A l’occasion d’une récente interview, le Premier ministre a estimé qu’il fallait simplifier les formalités auxquelles sont soumises les PME en supprimant l’obligation de publication des comptes. Aussitôt après cette annonce, nombre de contributeurs ont pris la plume pour stigmatiser l’idée, rappelant que la simplification n’était ici que virtuelle, tant il est vrai que cette formalité ne relève pas d’une contrainte pour les PME qui l’externalisent en règle générale.
C’est bien plus la portée de cette annonce qui peut agiter car lorsque l’on propose de supprimer l’obligation de publication des comptes, ce qui ne supprime pas l’obligation d’établir ses comptes, vise-t-on le dépôt au greffe ou la publication par le greffe ?
Des échos très variés ont répondu à cette question et nombreux sont ceux qui y voient la fin du dépôt des comptes au greffe du tribunal de commerce, et par voie de conséquence de leur publicité. En effet, en l’état actuel du droit, la notion de publication englobe le dépôt qui en est le préalable nécessaire, d’où la confusion à l’écoute de cette annonce.
Sans sémantique inutile mais au contraire en interrogeant les services ministériels concernés, il semble bien que l’obligation de dépôt des comptes soit maintenue, car elle sanctionne l’obligation de tenir ses comptes en ouvrant au président du tribunal de commerce la faculté d’y contraindre le chef d’entreprise, voire de lui substituer un tiers pour y pourvoir en ses lieux et places.
C’est donc la publicité que le greffe assure après ce dépôt qui serait supprimée : l’annonce de publication au BODACC et la consultation par Internet ou sur commande.
Or certaines entreprises se dispensent déjà aujourd’hui de cette formalité, dont la sanction reste faible avec une amende de 1 500 €, préférant la discrétion pour se dissimuler des vues de leurs concurrents voire pour jeter un voile sur les difficultés financières rencontrées.
Supprimer l’obligation de publier les comptes permettrait alors à ces entreprises de rentrer dans la légalité en assurant le dépôt de leurs comptes tout en restant dans l’ombre faute de publicité.

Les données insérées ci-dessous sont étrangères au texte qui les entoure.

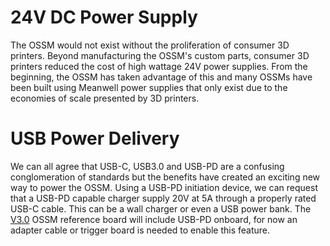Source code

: # 24V DC Power Supply
The OSSM would not exist without the proliferation of consumer 3D printers. Beyond manufacturing the OSSM's custom parts, consumer 3D printers reduced the cost of high wattage 24V power supplies. From the beginning, the OSSM has taken advantage of this and many OSSMs have been built using Meanwell power supplies that only exist due to the economies of scale presented by 3D printers. 
# USB Power Delivery
We can all agree that USB-C, USB3.0 and USB-PD are a confusing conglomeration of standards but the benefits have created an exciting new way to power the OSSM. Using a USB-PD initiation device, we can request that a USB-PD capable charger supply 20V at 5A through a properly rated USB-C cable. This can be a wall charger or even a USB power bank. The [V3.0](../boards/v3.0.md) OSSM reference board will include USB-PD onboard, for now an adapter cable or trigger board is needed to enable this feature. 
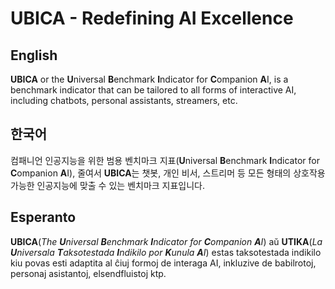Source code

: # UBICA - Redefining AI Excellence

## English

**UBICA** or the **U**niversal **B**enchmark **I**ndicator for **C**ompanion **A**I, is a benchmark indicator that can be tailored to all forms of interactive AI, including chatbots, personal assistants, streamers, etc.

## 한국어

컴패니언 인공지능을 위한 범용 벤치마크 지표(**U**niversal **B**enchmark **I**ndicator for **C**ompanion **A**I), 줄여서 **UBICA**는 챗봇, 개인 비서, 스트리머 등 모든 형태의 상호작용 가능한 인공지능에 맞출 수 있는 벤치마크 지표입니다.

## Esperanto

**UBICA**(*The **U**niversal **B**enchmark **I**ndicator for **C**ompanion **A**I*) aŭ **UTIKA**(*La **U**niversala **T**aksotestada **I**ndikilo por **K**unula **A**I*) estas taksotestada indikilo kiu povas esti adaptita al ĉiuj formoj de interaga AI, inkluzive de babilrotoj, personaj asistantoj, elsendfluistoj ktp.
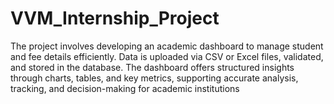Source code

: # VVM_Internship_Project
The project involves developing an academic dashboard to manage student and fee details efficiently. Data is uploaded via CSV or Excel files, validated, and stored in the database. The dashboard offers structured insights through charts, tables, and key metrics, supporting accurate analysis, tracking, and decision-making for academic institutions
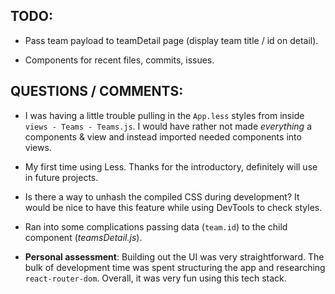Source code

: 
## TODO:
- Pass team payload to teamDetail page (display team title / id on detail).

- Components for recent files, commits, issues.

## QUESTIONS / COMMENTS:
- I was having a little trouble pulling in the `App.less` styles from inside `views - Teams - Teams.js`. I would have rather not made _everything_ a components & view and instead imported needed components into views.

- My first time using Less. Thanks for the introductory, definitely will use in future projects.

- Is there a way to unhash the compiled CSS during development? It would be nice to have this feature while using DevTools to check styles.

- Ran into some complications passing data (`team.id`) to the child component (_teamsDetail.js_).

- **Personal assessment**: Building out the UI was very straightforward. The bulk of development time was spent structuring the app and researching `react-router-dom`. Overall, it was very fun using this tech stack.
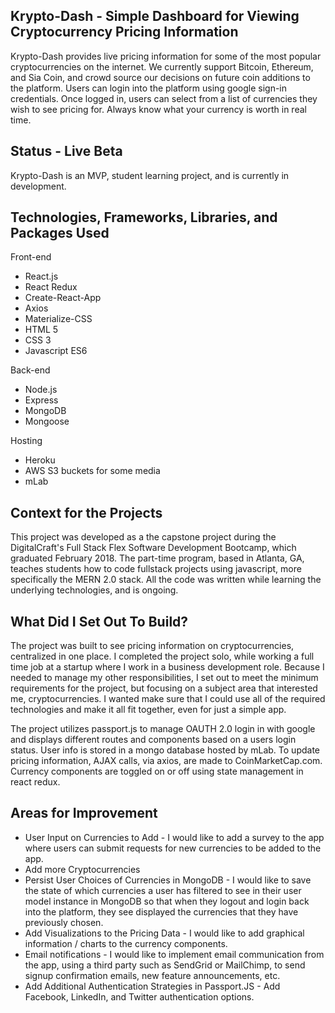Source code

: ## Krypto-Dash - Simple Dashboard for Viewing Cryptocurrency Pricing Information

Krypto-Dash provides live pricing information for some of the most popular cryptocurrencies on the internet. We currently support Bitcoin, Ethereum, and Sia Coin, and crowd source our decisions on future coin additions to the platform. Users can login into the platform using google sign-in credentials. Once logged in, users can select from a list of currencies they wish to see pricing for. Always know what your currency is worth in real time.

## Status - Live Beta

Krypto-Dash is an MVP, student learning project, and is currently in development.

## Technologies, Frameworks, Libraries, and Packages Used

Front-end
- React.js
- React Redux
- Create-React-App
- Axios
- Materialize-CSS
- HTML 5
- CSS 3
- Javascript ES6

Back-end
- Node.js
- Express
- MongoDB
- Mongoose

Hosting
- Heroku
- AWS S3 buckets for some media
- mLab


## Context for the Projects

This project was developed as a the capstone project during the DigitalCraft's Full Stack Flex Software Development Bootcamp, which graduated February 2018. The part-time program, based in Atlanta, GA, teaches students how to code fullstack projects using javascript, more specifically the MERN 2.0 stack. All the code was written while learning the underlying technologies, and is ongoing.

## What Did I Set Out To Build?

The project was built to see pricing information on cryptocurrencies, centralized in one place. I completed the project solo, while working a full time job at a startup where I work in a business development role. Because I needed to manage my other responsibilities, I set out to meet the minimum requirements for the project, but focusing on a subject area that interested me, cryptocurrencies. I wanted make sure that I could use all of the required technologies and make it all fit together, even for just a simple app.

The project utilizes passport.js to manage OAUTH 2.0 login in with google and displays different routes and components based on a users login status. User info is stored in a mongo database hosted by mLab. To update pricing information, AJAX calls, via axios, are made to CoinMarketCap.com. Currency components are toggled on or off using state management in react redux.

## Areas for Improvement

- User Input on Currencies to Add - I would like to add a survey to the app where users can submit requests for new currencies to be added to the app.
- Add more Cryptocurrencies
- Persist User Choices of Currencies in MongoDB - I would like to save the state of which currencies a user has filtered to see in their user model instance in MongoDB so that when they logout and login back into the platform, they see displayed the currencies that they have previously chosen.
- Add Visualizations to the Pricing Data - I would like to add graphical information / charts to the currency components.
- Email notifications - I would like to implement email communication from the app, using a third party such as SendGrid or MailChimp, to send signup confirmation emails, new feature announcements, etc.
- Add Additional Authentication Strategies in Passport.JS - Add Facebook, LinkedIn, and Twitter authentication options.

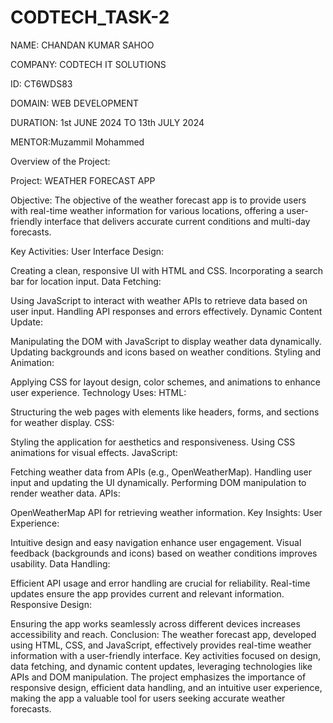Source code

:# CODTECH_TASK-2
NAME: CHANDAN KUMAR SAHOO

COMPANY: CODTECH IT SOLUTIONS

ID: CT6WDS83

DOMAIN: WEB DEVELOPMENT

DURATION: 1st JUNE 2024 TO 13th JULY 2024

MENTOR:Muzammil Mohammed

Overview of the Project:

Project: WEATHER FORECAST APP

Objective:
The objective of the weather forecast app is to provide users with real-time weather information for various locations, offering a user-friendly interface that delivers accurate current conditions and multi-day forecasts.

Key Activities:
User Interface Design:

Creating a clean, responsive UI with HTML and CSS.
Incorporating a search bar for location input.
Data Fetching:

Using JavaScript to interact with weather APIs to retrieve data based on user input.
Handling API responses and errors effectively.
Dynamic Content Update:

Manipulating the DOM with JavaScript to display weather data dynamically.
Updating backgrounds and icons based on weather conditions.
Styling and Animation:

Applying CSS for layout design, color schemes, and animations to enhance user experience.
Technology Uses:
HTML:

Structuring the web pages with elements like headers, forms, and sections for weather display.
CSS:

Styling the application for aesthetics and responsiveness.
Using CSS animations for visual effects.
JavaScript:

Fetching weather data from APIs (e.g., OpenWeatherMap).
Handling user input and updating the UI dynamically.
Performing DOM manipulation to render weather data.
APIs:

OpenWeatherMap API for retrieving weather information.
Key Insights:
User Experience:

Intuitive design and easy navigation enhance user engagement.
Visual feedback (backgrounds and icons) based on weather conditions improves usability.
Data Handling:

Efficient API usage and error handling are crucial for reliability.
Real-time updates ensure the app provides current and relevant information.
Responsive Design:

Ensuring the app works seamlessly across different devices increases accessibility and reach.
Conclusion:
The weather forecast app, developed using HTML, CSS, and JavaScript, effectively provides real-time weather information with a user-friendly interface. Key activities focused on design, data fetching, and dynamic content updates, leveraging technologies like APIs and DOM manipulation. The project emphasizes the importance of responsive design, efficient data handling, and an intuitive user experience, making the app a valuable tool for users seeking accurate weather forecasts.
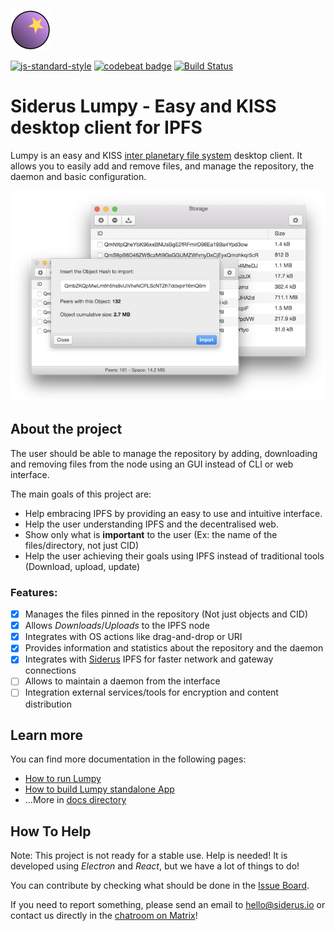 ![Logo](docs/logo.png)

[![js-standard-style](https://img.shields.io/badge/code%20style-standard-brightgreen.svg)](http://standardjs.com)
[![codebeat badge](https://codebeat.co/badges/55b6d66b-3b3f-41b1-a26f-9a79209e7feb)](https://codebeat.co/projects/github-com-koalalorenzo-lumpy-master) [![Build Status](https://travis-ci.org/Siderus/Lumpy.svg?branch=master)](https://travis-ci.org/Siderus/Lumpy)

# Siderus Lumpy - Easy and KISS desktop client for IPFS
Lumpy is an easy and KISS [inter planetary file system](http://ipfs.io) desktop
client. It allows you to easily add and remove files, and manage the repository,
the daemon and basic configuration.

![Screenshots](docs/main.png)

## About the project
The user should be able to manage the repository by adding, downloading and
removing files from the node using an GUI instead of CLI or web interface.

The main goals of this project are:

* Help embracing IPFS by providing an easy to use and intuitive interface.
* Help the user understanding IPFS and the decentralised web.
* Show only what is **important** to the user (Ex: the name of the
files/directory, not just CID)
* Help the user achieving their goals using IPFS instead of traditional tools (Download, upload, update)

### Features:

- [x] Manages the files pinned in the repository (Not just objects and CID)
- [x] Allows _Downloads_/_Uploads_ to the IPFS node
- [x] Integrates with OS actions like drag-and-drop or URI
- [x] Provides information and statistics about the repository and the daemon
- [x] Integrates with [Siderus](https://siderus.io/) IPFS for faster network and gateway connections
- [ ] Allows to maintain a daemon from the interface
- [ ] Integration external services/tools for encryption and content distribution

## Learn more
You can find more documentation in the following pages:

 * [How to run Lumpy](https://github.com/Siderus/Lumpy/tree/master/docs/RUN.md)
 * [How to build Lumpy standalone App](https://github.com/Siderus/Lumpy/tree/master/docs/BUILD.md)
 * ...More in [docs directory](https://github.com/Siderus/Lumpy/tree/master/docs)

## How To Help
Note: This project is not ready for a stable use. Help is needed!
It is developed using *Electron* and *React*, but we have a lot of things to do!

You can contribute by checking what should be done in the
[Issue Board](https://dev.siderus.io/projects/lumpy/agile/board).

If you need to report something, please send an email to [hello@siderus.io](mailto:hello@siderus.io) or
contact us directly in the [chatroom on Matrix](https://riot.im/app/#/room/#lumpy:matrix.org)!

Mais à cet avantage certain répond un inconvénient majeur : le défaut de publication est actuellement interprété négativement par les partenaires économiques, notamment les fournisseurs et les financiers.
Dans toute enquête de solvabilité, le défaut de publication entraine une note négative de défiance pouvant avoir pour conséquence la perte d’un marché voire le retrait du crédit fournisseur.

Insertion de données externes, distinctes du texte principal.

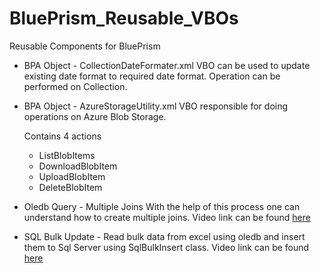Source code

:# BluePrism_Reusable_VBOs
Reusable Components for BluePrism

* BPA Object - CollectionDateFormater.xml
  VBO can be used to update existing date format to required date format. Operation can be performed on Collection.
  
* BPA Object - AzureStorageUtility.xml
  VBO responsible for doing operations on Azure Blob Storage.
  
    Contains 4 actions
     * ListBlobItems
     * DownloadBlobItem
     * UploadBlobItem
     * DeleteBlobItem

* Oledb Query - Multiple Joins
  With the help of this process one can understand how to create multiple joins. 
  Video link can be found [here](https://youtu.be/KsoxpXumioM)
* SQL Bulk Update -
  Read bulk data from excel using oledb and insert them to Sql Server using SqlBulkInsert class.
  Video link can be found [here](https://youtu.be/rF2fw42LWl8)
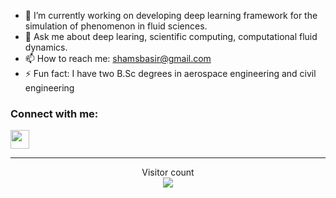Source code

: 
- 🔭 I’m currently working on developing deep learning framework for the simulation of phenomenon in fluid sciences. 
- 💬 Ask me about deep learing, scientific computing, computational fluid dynamics.
- 📫 How to reach me: shamsbasir@gmail.com
- ⚡ Fun fact: I have two B.Sc degrees in aerospace engineering and civil engineering

<p align="center">
<h3 align="left">Connect with me:</h3>
<p align="left">
<a href="https://www.linkedin.com/in/shamsulhaqbasir/" target="blank"><img align="center](https://www.linkedin.com/in/shamsulhaqbasir/" src="https://raw.githubusercontent.com/rahuldkjain/github-profile-readme-generator/master/src/images/icons/Social/linked-in-alt.svg" height="30" width="30" /></a> 
  
---
</p>
 <p align="center"> 
  Visitor count<br>
   <img src="https://profile-counter.glitch.me/shamsbasir/count.svg" />
</p>
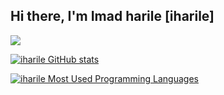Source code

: ## Hi there, I'm Imad harile [iharile]  


![](https://badge.mediaplus.ma/binary/hanma)


[![iharile GitHub stats](https://github-readme-stats.vercel.app/api?username=imaddine1&show_icons=true&theme=radical)](https://github.com/imaddine1)

[![iharile Most Used Programming Languages](https://github-readme-stats.vercel.app/api/top-langs/?username=orbiay&layout=compact&hide_border=true&theme=darcula&bg_color=00000000&langs_count=6)](https://github.com/imaddine1)
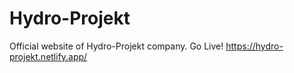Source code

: # Hydro-Projekt

Official website of Hydro-Projekt company.
Go Live! https://hydro-projekt.netlify.app/

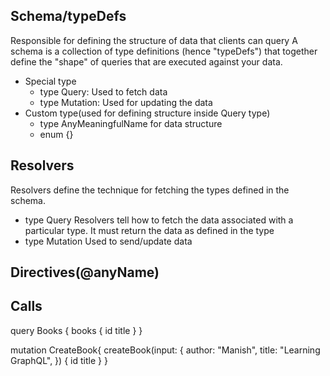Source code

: ## Schema/typeDefs
Responsible for defining the structure of data that clients can query
A schema is a collection of type definitions (hence "typeDefs")
that together define the "shape" of queries that are executed against
your data.
  - Special type
    - type Query: Used to fetch data
    - type Mutation: Used for updating the data
  - Custom type(used for defining structure inside Query type)
    - type AnyMeaningfulName for data structure
    - enum {}

## Resolvers
Resolvers define the technique for fetching the types defined in the
schema.
  - type Query
    Resolvers tell how to fetch the data associated with a particular type.
    It must return the data as defined in the type
  - type Mutation
    Used to send/update data

## Directives(@anyName)


## Calls

query Books {
	books {
    id
    title
  }
}

mutation CreateBook{
  createBook(input: {
    author: "Manish",
    title: "Learning GraphQL",
  }) {
    id
    title
  }
}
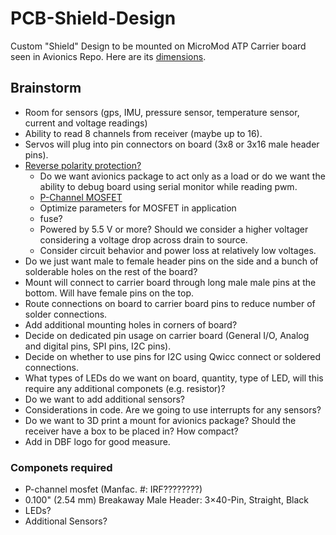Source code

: # PCB-Shield-Design
Custom "Shield" Design to be mounted on MicroMod ATP Carrier board seen in Avionics Repo. Here are its [dimensions](https://cdn.sparkfun.com/assets/4/8/6/f/7/MicroMod_ATP_Carrier_Board_Dimensions.png).

## Brainstorm
- Room for sensors (gps, IMU, pressure sensor, temperature sensor, current and voltage readings)
- Ability to read 8 channels from receiver (maybe up to 16).
- Servos will plug into pin connectors on board (3x8 or 3x16 male header pins).
- [Reverse polarity protection?](https://www.youtube.com/watch?v=IrB-FPcv1Dc)
    - Do we want avionics package to act only as a load or do we want the ability to debug board using serial monitor while reading pwm.
    - [P-Channel MOSFET](https://www.mouser.com/Semiconductors/Discrete-Semiconductors/Transistors/MOSFET/_/N-ax1sf?P=1z0z7ptZ1yzxnagZ1z0y3dt&Rl=ax1sfZgjdhp2Z1yw74nrZ1yw78hpSGTax1sfZgjdhp5Z1ys05aaZ1yw8q5sSGT)
    - Optimize parameters for MOSFET in application
    - fuse?
    - Powered by 5.5 V or more? Should we consider a higher voltager considering a voltage drop across drain to source.
    - Consider circuit behavior and power loss at relatively low voltages.
- Do we just want male to female header pins on the side and a bunch of solderable holes on the rest of the board?
- Mount will connect to carrier board through long male male pins at the bottom. Will have female pins on the top.
- Route connections on board to carrier board pins to reduce number of solder connections.
- Add additional mounting holes in corners of board?
- Decide on dedicated pin usage on carrier board (General I/O, Analog and digital pins, SPI pins, I2C pins).
- Decide on whether to use pins for I2C using Qwicc connect or soldered connections. 
- What types of LEDs do we want on board, quantity, type of LED, will this require any additional componets (e.g. resistor)?
- Do we want to add additional sensors?
- Considerations in code. Are we going to use interrupts for any sensors? 
- Do we want to 3D print a mount for avionics package? Should the receiver have a box to be placed in? How compact?
- Add in DBF logo for good measure.

### Componets required
- P-channel mosfet (Manfac. #: IRF????????)
- 0.100" (2.54 mm) Breakaway Male Header: 3×40-Pin, Straight, Black
- LEDs?
- Additional Sensors?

Espérons dès lors que la publication par le greffe reste une faculté si cette mesure devenait effective pour permettre aux entreprises de maintenir une transparence sur leurs comptes à l’égard de leurs partenaires. Car avant de voir un intérêt à cette simplification qui n’en est pas une, les PME doivent voir le vrai enjeu qu’est l’accès au financement dans une période tendue où la couverture du BFR est essentielle.
Ainsi, le meilleur conseil qui puisse être raisonnablement donné est de continuer à publier les comptes (à l’exception des marchés très spécifiques) pour donner des gages à l’extérieur.